The European Commission currently issues all of its internal communications in the three main tongues, while community legislation and other formal documents are published in the 20 official languages of the EU.

The rules for the European Parliament, the European Council and the European Court of Justice vary slightly.

Proffesor Hagège added that of the two Germanic working languages, English leans more toward the North American cultural sphere, while German has a more deep-rooted European "vocation".

Meanwhile, the Swiss economist, François Grin, noted that the current system fosters a "completely unfair" situation in which the majority of member states are forced to pay for English, French and German language education in order to compete in the language skills marketplace.

He noted that some recent calls from the commission and member states for further linguistic convergence on the grounds of translation and interpretation costs fall foul of economic arguments.

"The cost of education is totally overlooked", proffesor Grin told the EUobserver. "Languages have to be learned. If English is to be the only working language, then the UK should subsidise English language learning in Europe.
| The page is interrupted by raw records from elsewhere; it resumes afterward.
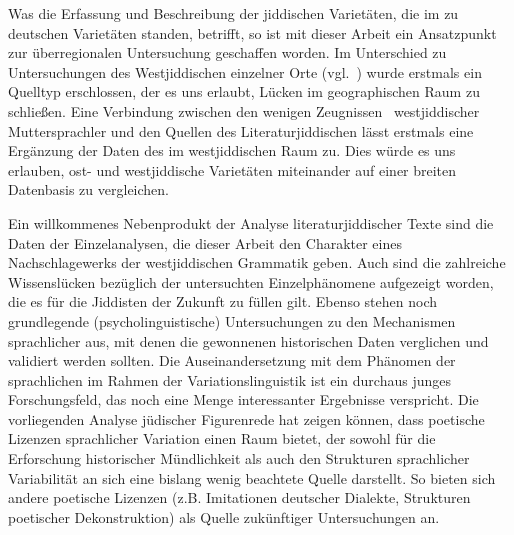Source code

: Was die Erfassung und Beschreibung der jiddischen Varietäten, die im  zu deutschen Varietäten standen, betrifft, so ist mit dieser Arbeit ein Ansatzpunkt zur überregionalen Untersuchung geschaffen worden. Im Unterschied zu Untersuchungen des Westjiddischen einzelner Orte (vgl.\, \citealt{AptrootGruschka2004,Reershemius2007,Reershemius2014,Schaefer2008,Schaefer2010,Schaefer2013,Schaefer2014,Weisskirchen2011}) wurde erstmals ein Quelltyp erschlossen, der es uns erlaubt, Lücken im geographischen Raum zu schließen. Eine Verbindung zwischen den wenigen Zeugnissen \,%
 westjiddischer Muttersprachler und den Quellen des Literaturjiddischen lässt erstmals eine Ergänzung der Daten des  im westjiddischen Raum zu. Dies würde es uns erlauben, ost- und westjiddische Varietäten miteinander auf einer breiten Datenbasis zu vergleichen.


Ein willkommenes Nebenprodukt der Analyse literaturjiddischer Texte sind die Daten der Einzelanalysen, die dieser Arbeit den Charakter eines Nachschlagewerks der westjiddischen Grammatik geben. Auch sind die zahlreiche  Wissenslücken bezüglich der untersuchten Einzelphänomene aufgezeigt worden, die es für die Jiddisten der Zukunft zu füllen gilt. Ebenso stehen noch grundlegende (psycholinguistische) Untersuchungen zu den Mechanismen sprach\-licher  aus, mit denen die gewonnenen historischen Daten verglichen und validiert werden sollten. Die  Auseinandersetzung mit dem Phänomen der sprachlichen  im Rahmen der Variationslinguistik ist ein durchaus junges Forschungsfeld, das  noch eine Menge interessanter Ergebnisse verspricht. Die vorliegenden Analyse jüdischer Figurenrede hat zeigen können, dass poetische Lizenzen sprachlicher Variation einen Raum bietet, der sowohl für die Erforschung historischer Mündlichkeit als auch den Strukturen sprachlicher Variabilität an sich eine bislang wenig beachtete Quelle darstellt. So bieten  sich andere poetische Lizenzen (z.B. Imitationen deutscher Dialekte, Strukturen poetischer Dekonstruktion) als Quelle zukünftiger Untersuchungen an. 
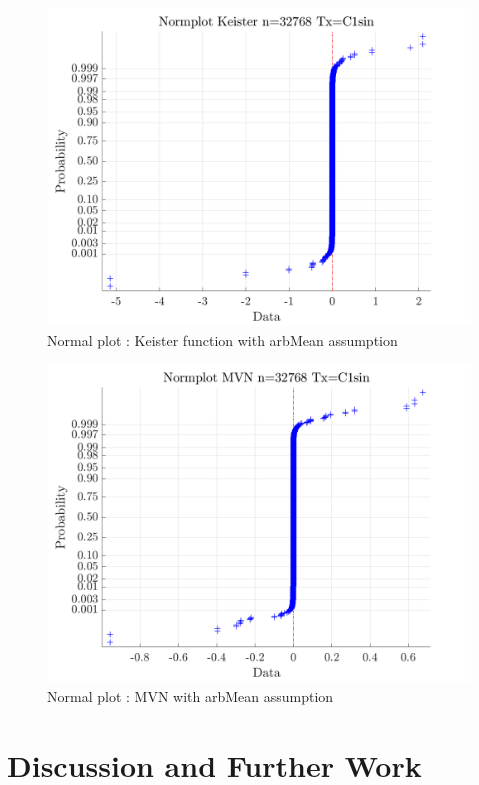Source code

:\documentclass[twocolumn]{svjour3}          %
\begin{document}
\begin{figure}
	\centering
	\includegraphics[width=0.9\linewidth]{"figures/arbMean/Keister/C1sin/Keister Normplot d_2 bernoulli_2 Period_C1sin n_32768"}
	\caption{Normal plot : Keister function with arbMean assumption}
	\label{fig:keister-normplot}
\end{figure}




\begin{figure}
	\centering
	\includegraphics[width=0.9\linewidth]{"figures/arbMean/MVN/C1sin/MVN Normplot d_2 bernoulli_2 Period_C1sin n_32768"}
	\caption{Normal plot : MVN with arbMean assumption}
	\label{fig:mvn-normplot}
\end{figure}

\fi




\section{Discussion and Further Work}
\end{document}
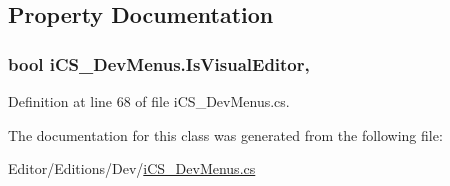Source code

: \subsection{Property Documentation}
\hypertarget{classi_c_s___dev_menus_a457781cf841cb0c9cbfc5802c10ef8d5}{
\subsubsection[{Is\+Visual\+Editor}]{\setlength{\rightskip}{0pt plus 5cm}bool i\+C\+S\+\_\+\+Dev\+Menus.\+Is\+Visual\+Editor\hspace{0.3cm}{\ttfamily [static]}, {\ttfamily [get]}}}\label{classi_c_s___dev_menus_a457781cf841cb0c9cbfc5802c10ef8d5}


Definition at line 68 of file i\+C\+S\+\_\+\+Dev\+Menus.\+cs.



The documentation for this class was generated from the following file\+:\begin{DoxyCompactItemize}
\item 
Editor/\+Editions/\+Dev/\hyperlink{i_c_s___dev_menus_8cs}{i\+C\+S\+\_\+\+Dev\+Menus.\+cs}\end{DoxyCompactItemize}
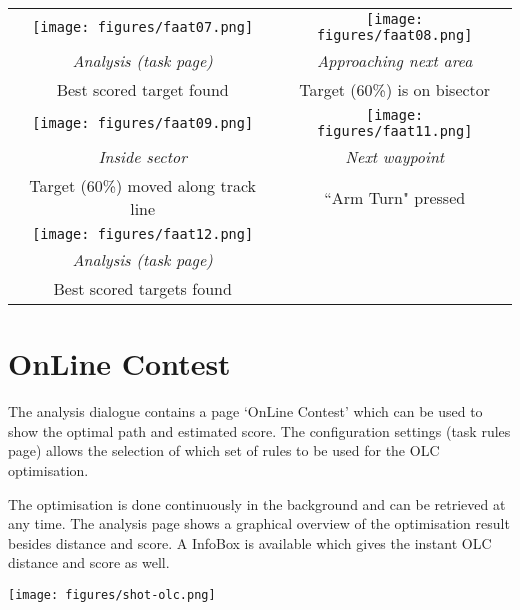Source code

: \begin{maxipage}
\begin{center}
\begin{longtable}{|c|c|}
\toprule
\texttt{[image: figures/faat07.png]} & 
\texttt{[image: figures/faat08.png]} \\
{\em Analysis (task page)} & {\em Approaching next area} \\
Best scored target found & Target (60\%) is on bisector \\

\midrule
\texttt{[image: figures/faat09.png]} & 
\texttt{[image: figures/faat11.png]} \\
{\em Inside sector} & {\em Next waypoint} \\
Target (60\%) moved along track line & ``Arm Turn" pressed \\

\midrule
\texttt{[image: figures/faat12.png]} &  \\
{\em Analysis (task page)} &  \\
Best scored targets found &  \\

\bottomrule
\end{longtable}
\end{center}
\end{maxipage}

\section{OnLine Contest}

The analysis dialogue contains a page `OnLine Contest' which can be
used to show the optimal path and estimated score.  The configuration settings  
(task rules page) allows the selection of which set of rules to be used for the
OLC optimisation.

The optimisation is done continuously in the background and can be retrieved at
any time. The analysis page shows a graphical overview of the optimisation
result besides distance and score. A InfoBox is available which gives the
instant OLC distance and score as well.

\begin{center}
\texttt{[image: figures/shot-olc.png]}
\end{center}

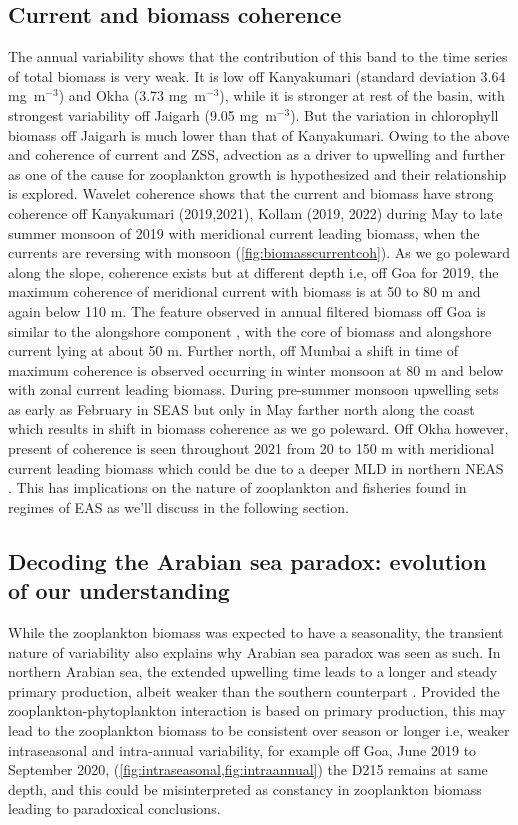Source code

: \documentclass{article}
\begin{document}
	\subsection{Current and biomass coherence}
	The annual variability shows that the contribution of this band to the time series of total biomass is very weak. It is low off Kanyakumari (standard deviation 3.64 mg~m$^{-3}$) and Okha (3.73 mg~m$^{-3}$), while it is stronger at rest of the basin, with strongest variability off Jaigarh (9.05 mg~m$^{-3}$). But the variation in chlorophyll biomass off Jaigarh is much lower than that of Kanyakumari. Owing to the above and coherence of current and ZSS, advection as a driver to upwelling and further as one of the cause for zooplankton growth is hypothesized and their relationship is explored. Wavelet coherence shows that the current and biomass have strong coherence off Kanyakumari (2019,2021), Kollam (2019, 2022) during May to late summer monsoon of 2019 with meridional current leading biomass, when the currents are reversing with monsoon (\cref{fig:biomasscurrentcoh}). As we go poleward along the slope, coherence exists but at different depth i.e, off Goa for 2019, the maximum coherence of meridional current with biomass is at 50 to 80 m and again below 110 m. The feature observed in annual filtered biomass off Goa is similar to the alongshore component \citep{nethery2007zm}, with the core of biomass and alongshore current lying at about 50 m. Further north, off Mumbai a shift in time of maximum coherence is observed occurring in winter monsoon at 80 m and below with zonal current leading biomass. During pre-summer monsoon upwelling sets as early as February in SEAS but only in May farther north along the coast \citep{banse1968hydrography} which results in shift in biomass coherence as we go poleward. Off Okha however,  present of coherence is seen throughout 2021 from 20 to 150 m with meridional current leading biomass which could be due to a deeper MLD in northern NEAS \citep{marra2005jgofs,shankar2016inhibition}. This has implications on the nature of zooplankton and fisheries found in regimes of EAS as we'll discuss in the following section.

    \subsection{Decoding the Arabian sea paradox: evolution of our understanding}
	
	While the zooplankton biomass was expected to have a seasonality, the transient nature of variability also explains why Arabian sea paradox was seen as such. In northern Arabian sea, the extended upwelling time leads to a longer and steady primary production, albeit weaker than the southern counterpart \citep{madhupratap1996lack, smith2005mesozooplankton}. Provided the zooplankton-phytoplankton interaction is based on primary production, this may lead to the zooplankton biomass to be consistent over season or longer i.e, weaker intraseasonal and intra-annual variability, for example off Goa, June 2019 to September 2020, (\cref{fig:intraseasonal,fig:intraannual}) the D215 remains at same depth, and this could be misinterpreted as constancy in zooplankton biomass leading to paradoxical conclusions. 	 
	
\end{document}
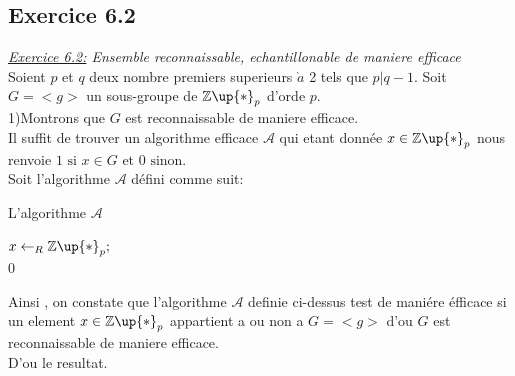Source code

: \documentclass[10pt]{beamer}
\begin{document}
\begin{frame}
\section{Exercice 6.2}

\emph{\underline{Exercice 6.2:} Ensemble reconnaissable, echantillonable de maniere efficace}
\\Soient $p \text{ et } q$ deux nombre premiers superieurs $\grave{a}$ 2 tels que $p| q-1$. Soit $G = <g>$ un sous-groupe de $\mathbb{Z\up{*}}_{p}$ d'orde $p$.
\\1)Montrons que $G$ est reconnaissable de maniere efficace.
\\Il suffit de trouver un algorithme efficace $\mathcal{A}$ qui etant donn\'{e}e $x \in \mathbb{Z\up{*}}_{p}$ nous renvoie $1 \text{ si } x \in G \text{ et } 0 \text{ sinon}$.
\\Soit l'algorithme  $\mathcal{A}$ d\'{e}fini comme suit:

\begin{algorithm}[H]
\DontPrintSemicolon
\caption{L'algorithme $\mathcal{A}$}
\BlankLine
$x \gets _{R} \mathbb{Z\up{*}}_{p};$\\
\Return $0$
\end{algorithm}

Ainsi , on constate que l'algorithme $\mathcal{A}$ definie ci-dessus test de mani\'{e}re \'{e}fficace si un element $x \in \mathbb{Z\up{*}}_{p}$ appartient a ou non a $G = <g>$ d'ou $G$ est reconnaissable de maniere efficace.
\\D'ou le resultat.

\end{frame}
\end{document}
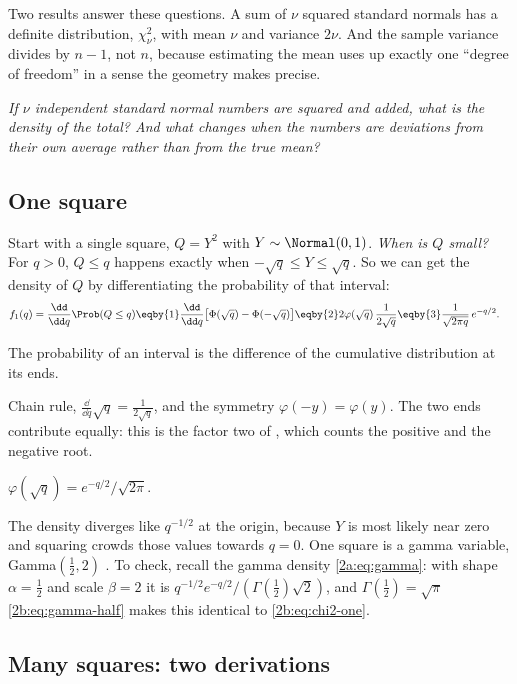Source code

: Two results answer these questions. A sum of $\nu$ squared standard normals has a definite distribution, $\chi^2_\nu$, with mean $\nu$ and variance $2\nu$. And the sample variance divides by $n-1$, not $n$, because estimating the mean uses up exactly one ``degree of freedom'' in a sense the geometry makes precise.

\emph{If $\nu$ independent standard normal numbers are squared and added, what is the density of the total? And what changes when the numbers are deviations from their own average rather than from the true mean?}

\subsection{One square}
\label{2b:sec:chi2-one}

Start with a single square, $Q=Y^2$ with $Y\sim\Normal(0,1)$. \emph{When is $Q$ small?} For $q>0$, $Q\le q$ happens exactly when $-\sqrt q\le Y\le\sqrt q$. So we can get the density of $Q$ by differentiating the probability of that interval:
\begin{align}
  f_1(q)=\frac{\dd}{\dd q}\Prob(Q\le q)
  &\eqby{1} \frac{\dd}{\dd q}\bigl[\Phi(\sqrt q)-\Phi(-\sqrt q)\bigr]
   \eqby{2} 2\varphi(\sqrt q)\,\frac{1}{2\sqrt q}
   \eqby{3} \frac{1}{\sqrt{2\pi q}}\,e^{-q/2} .
  \label{2b:eq:chi2-one}
\end{align}
\begin{explain}
  \item The probability of an interval is the difference of the cumulative distribution at its ends.
  \item Chain rule, $\frac{\dd}{\dd q}\sqrt q=\frac1{2\sqrt q}$, and the symmetry $\varphi(-y)=\varphi(y)$. The two ends contribute equally: this is the factor two of , which counts the positive and the negative root.
  \item $\varphi(\sqrt q)=e^{-q/2}/\sqrt{2\pi}$.
\end{explain}
The density diverges like $q^{-1/2}$ at the origin, because $Y$ is most likely near zero and squaring crowds those values towards $q=0$. One square is a gamma variable, Gamma$(\frac12,2)$ . To check, recall the gamma density \eqref{2a:eq:gamma}: with shape $\alpha=\frac12$ and scale $\beta=2$ it is $q^{-1/2}e^{-q/2}/(\Gamma(\frac12)\sqrt2)$, and $\Gamma(\frac12)=\sqrt\pi$ \eqref{2b:eq:gamma-half} makes this identical to \eqref{2b:eq:chi2-one}.

\subsection{Many squares: two derivations}
\label{2b:sec:chi2-many}

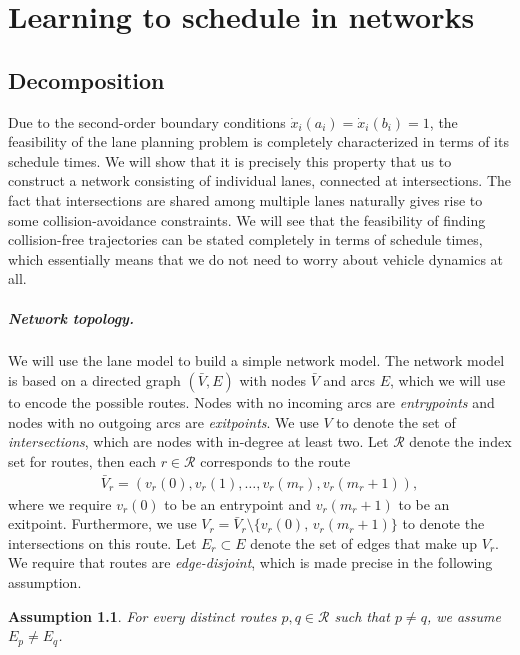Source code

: \documentclass[a4paper]{report}
\theoremstyle{definition}
\theoremstyle{plain}
\newtheorem{assump}{Assumption}[chapter]
\begin{document}
\chapter{Learning to schedule in networks}\label{chap:network-learning}

\section{Decomposition}

Due to the second-order boundary conditions
$\dot{x}_{i}(a_{i}) = \dot{x}_{i}(b_{i}) = 1$, the feasibility of the lane
planning problem is completely characterized in terms of its schedule times.
%
We will show that it is precisely this property that us to construct a network
consisting of individual lanes, connected at intersections.
%
The fact that intersections are shared among multiple lanes naturally gives rise to some collision-avoidance constraints.
%
We will see that the feasibility of finding collision-free trajectories can be
stated completely in terms of schedule times, which essentially means that we do
not need to worry about vehicle dynamics at all.

\paragraph{Network topology.}

We will use the lane model to build a simple network model. The network model is
based on a directed graph $(\bar{V},E)$ with nodes $\bar{V}$ and arcs $E$, which
we will use to encode the possible routes.
%
Nodes with no incoming arcs are \textit{entrypoints} and nodes with no outgoing
arcs are \textit{exitpoints}.
%
We use $V$ to denote the set of \textit{intersections}, which are nodes with
in-degree at least two.
%
Let $\mathcal{R}$ denote the index set for routes, then each $r \in \mathcal{R}$
corresponds to the route
\begin{align*}
  \bar{V}_{r} = (v_{r}(0), v_{r}(1), \dots, v_{r}(m_{r}), v_{r}(m_{r}+1)) ,
\end{align*}
%
where we require $v_{r}(0)$ to be an entrypoint and $v_{r}(m_{r}+1)$ to be an
exitpoint. Furthermore, we use
$V_{r} = \bar{V}_{r} \setminus \{ v_{r}(0), \, v_{r}(m_{r}+1) \}$ to denote the
intersections on this route.
%
Let $E_{r} \subset E$ denote the set of edges that make up $V_{r}$.
%
We require that routes are \emph{edge-disjoint}, which is made precise in the
following assumption.

\begin{assump}\label{assump:disjoint-routes}
  For every distinct routes $p,q \in \mathcal{R}$ such that $p \neq q$, we
  assume $E_{p} \neq E_{q}$.
\end{assump}
\end{document}
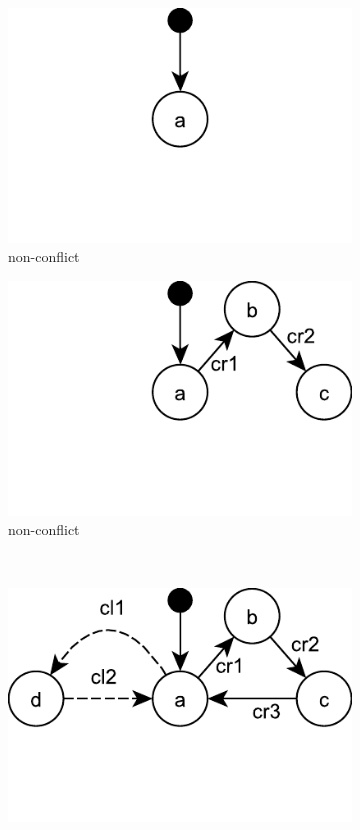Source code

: \begin{figure}[ht]
  \begin{subfigure}[t]{0.48\linewidth}
    \includegraphics[width=\linewidth]{statechart_01}
    \caption{non-conflict}
    \label{fig:statechart_01}
  \end{subfigure}
  \hfill
  \begin{subfigure}[t]{0.48\linewidth}
    \includegraphics[width=\linewidth]{statechart_02}
    \caption{non-conflict}
    \label{fig:statechart_02}
  \end{subfigure}
  \\
  \begin{subfigure}[t]{0.48\linewidth}
    \includegraphics[width=\linewidth]{statechart_03}

\end{subfigure}
\end{figure}
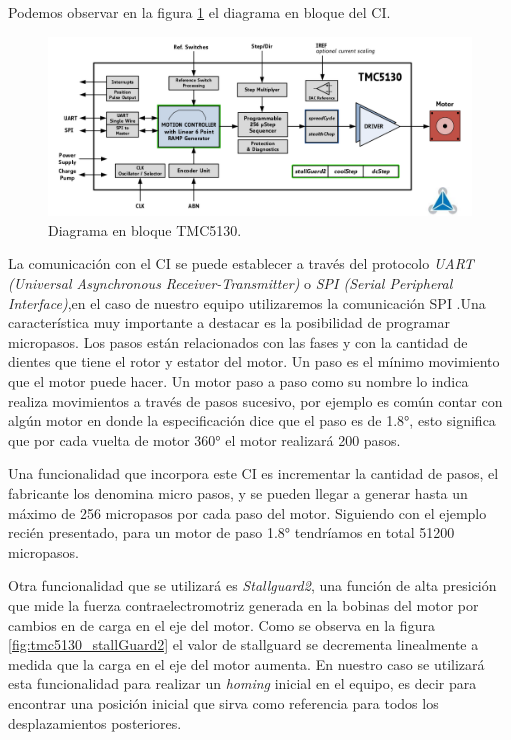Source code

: Podemos observar en la figura \ref{fig:tmc5130_diagrama} el diagrama en bloque del CI. 

\begin{figure}[ht]
\centering 
\includegraphics[width=1.1\textwidth]{./Figures/tmc5130_diagrama.png}
\caption{Diagrama en bloque TMC5130.}
\label{fig:tmc5130_diagrama}
\end{figure}

La comunicación con el CI se puede establecer a través del protocolo \textit{ UART (Universal Asynchronous Receiver-Transmitter)} o \textit{SPI (Serial Peripheral Interface)},en el caso de nuestro equipo utilizaremos la comunicación SPI  .Una característica muy importante a destacar es la posibilidad de programar micropasos. Los pasos están relacionados con las fases  y con la cantidad de dientes que tiene el rotor y estator del motor. Un paso es el mínimo movimiento que el motor puede hacer. Un motor paso a paso como su nombre lo indica realiza movimientos a través de pasos sucesivo, por ejemplo es común contar con algún motor en donde la especificación dice que el paso es de \ang{1.8}, esto significa que por cada vuelta de motor \ang{360} el motor realizará 200 pasos.

Una funcionalidad que incorpora este CI es incrementar la cantidad de pasos, el fabricante los denomina micro pasos, y se pueden llegar a generar hasta un máximo de 256 micropasos por cada paso del motor. Siguiendo con el ejemplo recién presentado, para un motor de paso \ang{1.8} tendríamos en total 51200 micropasos.


Otra funcionalidad que se utilizará es \textit{Stallguard2}, una función de alta presición que mide la fuerza contraelectromotriz generada en la bobinas del motor por cambios en de carga en el eje del motor. Como se observa en la figura \ref{fig:tmc5130_stallGuard2} el valor de stallguard se decrementa linealmente a medida que la carga en el eje del motor aumenta. En nuestro caso se utilizará esta funcionalidad para realizar un \textit{homing} inicial en el equipo, es decir para encontrar una posición inicial que sirva como referencia para todos los desplazamientos posteriores.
If English, French and German are to be the only working languages, then these three countries should subsidise the rest".

He calculated that the commission currently pays €2.30 per citizen per year to meet the costs of its multilingual regime, but that the cost would rise to a modest €5.50 per citizen per year if all 20 official languages were used as working languages.

The University of Geneva expert also pointed out that more and more people are keen to learn several European languages, as basic English skills become banal and lose value.

"In the UK, monolingual Brits are losing jobs to other EU citizens with more than one language", he remarked.

One working language better

But the ideas faced criticism from Polish liberal MEP Bronislaw Geremek, who felt it would be more economical to have just one working language and that other Slavic countries would not stomach preferential treatment for Polish, according to Polish daily Gazeta Wyborcza.

The Commission is already finding it tough to keep up with its translation commitments – particularly for complicated legal texts.

If the EU takes on Bulgaria, Romania, Turkey and Croatia in the next few years, the number of official languages will swell to 24.

Meanwhile, Eurydice, the EU’s Brussels-based education research body confirmed that English is the most widely taught second language in both primary and secondary European education, with the exception of Belgium, Luxembourg and Romania.

The popularity of English language teaching shot up between 1998 and 2002, while just five languages (English, French, German, Spanish and Russian) account for 95 per cent of the foreign languages taught in the EU.

Foreign language teaching averages out at some 90 hours a year in most EU states, but Denmark, Luxembourg, Malta and German grammar schools lead the pack with over 200 hours a year.